Python イメージを再度一覧表示して、イメージが削除されたことを確認しましょう。

docker images python

リストに Python 3.7 イメージが表示されなくなっているはずです。

イメージレイヤーの理解

Docker イメージは、レイヤー化されたファイルシステム(Layered Filesystem)を使用して構築されています。各レイヤーはファイルシステムへの変更セットを表します。このレイヤー化されたアプローチにより、Docker はストレージとネットワークの使用を効率化できます。この概念を探ってみましょう。
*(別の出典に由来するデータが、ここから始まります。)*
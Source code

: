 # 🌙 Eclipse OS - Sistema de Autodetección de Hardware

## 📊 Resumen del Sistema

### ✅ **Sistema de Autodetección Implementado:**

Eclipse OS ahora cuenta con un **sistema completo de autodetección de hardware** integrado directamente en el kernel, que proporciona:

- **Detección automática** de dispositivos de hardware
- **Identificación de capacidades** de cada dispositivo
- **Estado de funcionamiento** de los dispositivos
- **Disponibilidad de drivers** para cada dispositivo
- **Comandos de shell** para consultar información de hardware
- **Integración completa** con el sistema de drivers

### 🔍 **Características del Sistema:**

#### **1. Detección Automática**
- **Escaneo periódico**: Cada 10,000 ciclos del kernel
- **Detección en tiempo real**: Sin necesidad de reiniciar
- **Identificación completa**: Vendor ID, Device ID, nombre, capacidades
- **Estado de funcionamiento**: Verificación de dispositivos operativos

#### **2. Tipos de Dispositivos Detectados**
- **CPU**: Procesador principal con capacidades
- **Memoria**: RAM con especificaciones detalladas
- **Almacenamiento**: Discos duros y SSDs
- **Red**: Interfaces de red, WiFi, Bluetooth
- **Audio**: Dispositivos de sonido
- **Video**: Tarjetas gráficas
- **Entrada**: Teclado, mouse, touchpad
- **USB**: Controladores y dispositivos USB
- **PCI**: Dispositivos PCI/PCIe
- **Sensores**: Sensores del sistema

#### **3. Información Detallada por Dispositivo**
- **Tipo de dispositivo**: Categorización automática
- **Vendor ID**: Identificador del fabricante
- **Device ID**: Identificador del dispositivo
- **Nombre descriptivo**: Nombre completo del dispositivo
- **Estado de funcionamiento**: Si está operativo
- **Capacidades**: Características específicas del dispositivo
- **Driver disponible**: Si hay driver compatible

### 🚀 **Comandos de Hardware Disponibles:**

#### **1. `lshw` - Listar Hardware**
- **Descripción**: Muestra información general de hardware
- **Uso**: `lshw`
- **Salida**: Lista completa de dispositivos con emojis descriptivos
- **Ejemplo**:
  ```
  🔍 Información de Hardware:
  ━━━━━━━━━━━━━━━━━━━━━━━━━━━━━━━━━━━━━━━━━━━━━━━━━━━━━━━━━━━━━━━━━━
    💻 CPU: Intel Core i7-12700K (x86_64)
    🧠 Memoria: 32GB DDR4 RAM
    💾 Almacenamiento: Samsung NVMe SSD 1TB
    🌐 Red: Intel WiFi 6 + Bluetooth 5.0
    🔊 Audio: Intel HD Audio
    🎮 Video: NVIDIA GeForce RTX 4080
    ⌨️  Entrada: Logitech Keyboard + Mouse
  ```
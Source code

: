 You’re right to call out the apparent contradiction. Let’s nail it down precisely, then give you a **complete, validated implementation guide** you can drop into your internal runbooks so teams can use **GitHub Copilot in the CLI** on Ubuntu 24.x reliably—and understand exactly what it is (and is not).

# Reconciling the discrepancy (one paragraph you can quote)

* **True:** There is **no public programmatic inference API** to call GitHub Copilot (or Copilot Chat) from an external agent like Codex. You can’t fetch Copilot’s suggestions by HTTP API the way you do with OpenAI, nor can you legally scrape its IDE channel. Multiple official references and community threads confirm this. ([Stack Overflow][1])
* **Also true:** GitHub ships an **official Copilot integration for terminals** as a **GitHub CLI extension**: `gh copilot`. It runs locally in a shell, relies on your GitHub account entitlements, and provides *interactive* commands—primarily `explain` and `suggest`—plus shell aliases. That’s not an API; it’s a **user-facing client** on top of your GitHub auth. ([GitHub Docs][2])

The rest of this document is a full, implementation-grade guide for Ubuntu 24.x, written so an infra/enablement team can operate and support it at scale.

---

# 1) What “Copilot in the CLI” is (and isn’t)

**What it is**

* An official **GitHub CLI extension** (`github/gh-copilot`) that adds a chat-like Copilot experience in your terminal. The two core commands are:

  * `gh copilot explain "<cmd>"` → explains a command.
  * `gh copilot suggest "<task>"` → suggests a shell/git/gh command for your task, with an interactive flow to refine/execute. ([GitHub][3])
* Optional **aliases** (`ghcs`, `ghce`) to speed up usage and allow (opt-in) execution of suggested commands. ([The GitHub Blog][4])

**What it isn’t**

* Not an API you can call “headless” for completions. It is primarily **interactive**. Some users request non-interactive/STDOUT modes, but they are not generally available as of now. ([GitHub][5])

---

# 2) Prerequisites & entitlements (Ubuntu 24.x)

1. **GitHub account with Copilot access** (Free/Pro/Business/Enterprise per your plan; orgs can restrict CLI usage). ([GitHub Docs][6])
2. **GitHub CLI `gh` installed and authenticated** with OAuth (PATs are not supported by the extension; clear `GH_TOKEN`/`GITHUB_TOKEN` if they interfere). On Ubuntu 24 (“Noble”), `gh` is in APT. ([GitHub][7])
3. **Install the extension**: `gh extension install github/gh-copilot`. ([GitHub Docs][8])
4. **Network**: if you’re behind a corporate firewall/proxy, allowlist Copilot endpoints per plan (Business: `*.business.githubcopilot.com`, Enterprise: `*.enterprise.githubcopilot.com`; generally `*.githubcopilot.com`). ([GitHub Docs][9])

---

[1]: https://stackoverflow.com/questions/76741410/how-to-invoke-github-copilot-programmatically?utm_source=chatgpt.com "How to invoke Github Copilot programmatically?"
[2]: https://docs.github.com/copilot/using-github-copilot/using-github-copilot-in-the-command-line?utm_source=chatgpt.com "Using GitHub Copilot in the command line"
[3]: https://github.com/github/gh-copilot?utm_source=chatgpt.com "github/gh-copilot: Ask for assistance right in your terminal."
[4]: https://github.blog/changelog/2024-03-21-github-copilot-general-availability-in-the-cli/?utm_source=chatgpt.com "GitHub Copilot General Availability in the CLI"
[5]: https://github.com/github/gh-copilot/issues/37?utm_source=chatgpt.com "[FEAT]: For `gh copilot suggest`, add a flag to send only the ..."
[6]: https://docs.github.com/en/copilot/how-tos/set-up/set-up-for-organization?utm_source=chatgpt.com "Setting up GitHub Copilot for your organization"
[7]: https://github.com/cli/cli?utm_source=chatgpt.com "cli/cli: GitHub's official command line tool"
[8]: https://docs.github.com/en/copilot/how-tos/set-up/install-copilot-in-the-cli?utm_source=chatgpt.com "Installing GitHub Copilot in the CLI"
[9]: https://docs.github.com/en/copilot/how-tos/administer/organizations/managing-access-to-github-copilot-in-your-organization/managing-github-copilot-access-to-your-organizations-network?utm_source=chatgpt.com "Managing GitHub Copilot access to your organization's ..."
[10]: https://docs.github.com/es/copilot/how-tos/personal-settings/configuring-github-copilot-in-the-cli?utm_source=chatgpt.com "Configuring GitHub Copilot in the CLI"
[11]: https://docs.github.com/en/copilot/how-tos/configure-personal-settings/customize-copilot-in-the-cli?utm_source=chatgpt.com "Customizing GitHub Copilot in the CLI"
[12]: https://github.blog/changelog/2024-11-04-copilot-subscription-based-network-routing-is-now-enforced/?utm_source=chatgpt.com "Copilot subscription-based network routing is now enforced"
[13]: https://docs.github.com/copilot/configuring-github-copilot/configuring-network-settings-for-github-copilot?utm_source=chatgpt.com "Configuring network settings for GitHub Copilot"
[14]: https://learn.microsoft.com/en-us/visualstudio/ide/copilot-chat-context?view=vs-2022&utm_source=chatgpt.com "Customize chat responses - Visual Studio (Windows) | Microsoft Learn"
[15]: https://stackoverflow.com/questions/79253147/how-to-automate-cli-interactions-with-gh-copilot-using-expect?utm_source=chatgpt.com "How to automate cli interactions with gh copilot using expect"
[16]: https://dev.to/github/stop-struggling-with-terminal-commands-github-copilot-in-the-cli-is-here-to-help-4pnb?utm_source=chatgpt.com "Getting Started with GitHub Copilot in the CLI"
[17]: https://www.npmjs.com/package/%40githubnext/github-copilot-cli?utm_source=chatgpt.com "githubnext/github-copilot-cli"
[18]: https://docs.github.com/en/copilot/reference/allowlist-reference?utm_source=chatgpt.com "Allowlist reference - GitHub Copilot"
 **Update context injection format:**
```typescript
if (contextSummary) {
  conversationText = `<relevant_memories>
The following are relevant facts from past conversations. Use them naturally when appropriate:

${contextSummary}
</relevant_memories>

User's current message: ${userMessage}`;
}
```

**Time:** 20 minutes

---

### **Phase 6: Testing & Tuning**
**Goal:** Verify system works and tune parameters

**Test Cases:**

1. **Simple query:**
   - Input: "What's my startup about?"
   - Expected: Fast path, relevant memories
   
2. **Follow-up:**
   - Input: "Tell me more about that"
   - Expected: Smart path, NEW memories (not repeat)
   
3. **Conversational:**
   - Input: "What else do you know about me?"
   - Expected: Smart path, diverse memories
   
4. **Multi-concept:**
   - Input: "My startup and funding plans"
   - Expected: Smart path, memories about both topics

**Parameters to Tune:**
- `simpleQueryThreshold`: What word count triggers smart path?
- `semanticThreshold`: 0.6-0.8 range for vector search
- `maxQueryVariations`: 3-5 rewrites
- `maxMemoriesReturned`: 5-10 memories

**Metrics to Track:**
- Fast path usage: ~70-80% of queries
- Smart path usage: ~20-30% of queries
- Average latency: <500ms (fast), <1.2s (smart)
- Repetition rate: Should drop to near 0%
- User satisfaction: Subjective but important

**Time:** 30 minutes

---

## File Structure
まず、先ほどプルした Nginx イメージのレイヤーを確認します。

docker inspect --format='{{.RootFS.Layers}}' nginx

次のような出力が表示されます。

[sha256:2edcec3590a4ec7f40cf0743c15d78fb39d8326bc029073b41ef9727da6c851f sha256:e379e8aedd4d72bb4c529a4ca07a4e4d230b5a1d3f7a61bc80179e8f02421ad8 sha256:b5357ce95c68acd9c9672ec76e3b2a2ff3f8f62a2bcc1866b8811572f4d409af]

これらの長い文字列(SHA256 ハッシュと呼ばれます)のそれぞれが、イメージ内のレイヤーを表しています。各レイヤーは、イメージの構築に使用された Dockerfile 内のコマンドに対応しています。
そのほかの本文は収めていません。